Mexican drug cartels have been diversifying into the iron ore business, smuggling ore worth about USD 1 billion a year into China. But it’s the emergence of a more legitimate cartel one run largely by Australians that should worry China more.
Rio’s latest result shows how powerful the big three global producers have become. The company’s results for the six months to June 30, with underlying earnings rising 21% to USD 5.1 billion are remarkable given that iron ore prices actually fell 20% over the period.
After slashing costs, capital expenditure and debt, management hinted at higher dividends and more buybacks. If the mining boom is supposed to be over, no one told Rio Tinto.
The really interesting element to the result concerned production increases. Although lower iron ore and coal prices stripped USD 1.4 billion from underlying earnings, volume increases, particularly in iron ore, offset that fall by more than USD 900 million. All up, iron ore contributed more than 90% of total profit.
With China slowing and the country’s government frantically shifting spending away from capital expenditure towards consumption, which dampens demand for ore, Rio Tinto and BHP are expanding output.

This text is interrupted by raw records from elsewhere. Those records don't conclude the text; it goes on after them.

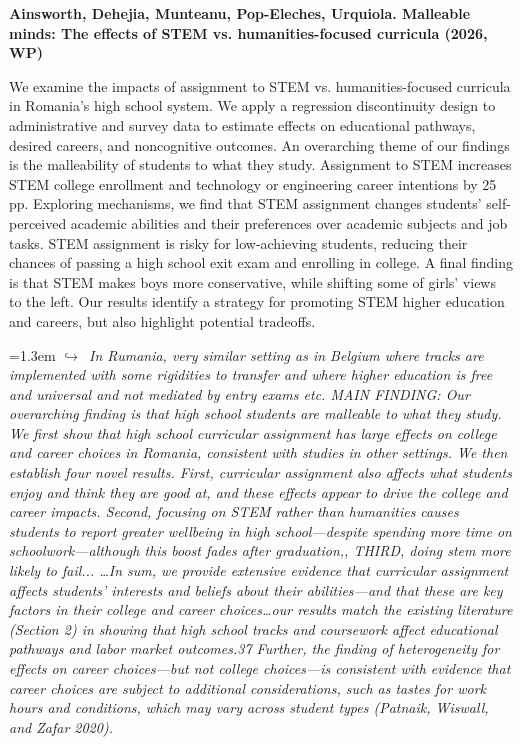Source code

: \documentclass[11pt]{article}
\newcommand{\entry}[3]{%
  \par\medskip\noindent\textbf{#1}\par
  \nopagebreak #2\hspace{0.35em}{\small\color{tagcol}[#3]}\par}
\newcommand{\note}[1]{\par\smallskip\noindent\hangindent=1.3em
  \textcolor{notecol}{\footnotesize$\hookrightarrow$~\textit{#1}}}
\begin{document}
\entry{Ainsworth, Dehejia, Munteanu, Pop-Eleches, Urquiola. Malleable minds: The effects of STEM vs. humanities-focused curricula (2026, WP)}
{We examine the impacts of assignment to STEM vs. humanities-focused curricula in Romania’s high school system. We apply a regression discontinuity design to administrative and survey data to estimate effects on educational pathways, desired careers, and noncognitive outcomes. An overarching theme of our findings is the malleability of students to what they study. Assignment to STEM increases STEM college enrollment and technology or engineering career intentions by 25 pp. Exploring mechanisms, we find that STEM assignment changes students’ self-perceived academic abilities and their preferences over academic subjects and job tasks. STEM assignment is risky for low-achieving students, reducing their chances of passing a high school exit exam and enrolling in college. A final finding is that STEM makes boys more conservative, while shifting some of girls’ views to the left. Our results identify a strategy for promoting STEM higher education and careers, but also highlight potential tradeoffs.}{REV}
\note{In Rumania, very similar setting as in Belgium where tracks are implemented with some rigidities to transfer and where higher education is free and universal and not mediated by entry exams etc. MAIN FINDING: Our overarching finding is that high school students are malleable to what they study. We first show that high school curricular assignment has large effects on college and career choices in Romania, consistent with studies in other settings. We then establish four novel results. First, curricular assignment also affects what students enjoy and think they are good at, and these effects appear to drive the college and career impacts. Second, focusing on STEM rather than humanities causes students to report greater wellbeing in high school—despite spending more time on schoolwork—although this boost fades after graduation,, THIRD, doing stem more likely to fail... \dots In sum, we provide extensive evidence that curricular assignment affects students’ interests and beliefs about their abilities—and that these are key factors in their college and career choices\dots our results match the existing literature (Section 2) in showing that high school tracks and coursework affect educational pathways and labor market outcomes.37 Further, the finding of heterogeneity for effects on career choices—but not college choices—is consistent with evidence that career choices are subject to additional considerations, such as tastes for work hours and conditions, which may vary across student types (Patnaik, Wiswall, and Zafar 2020).}
\end{document}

It sounds counter-intuitive but the move contains a deadly logic. Rio, BHP and Brazilian owned Vale enjoy major cost advantages over almost every other producer. The greater their output, the more pain they inflict on the competition. If the big three can push the price of ore low enough, they can induce a global shakeout in the industry by forcing higher cost producers into bankruptcy.
After that, the Chinese become price takers a prospect that must terrify them and the big three will recover all the money and more they’re prepared to lose to control global output and prices.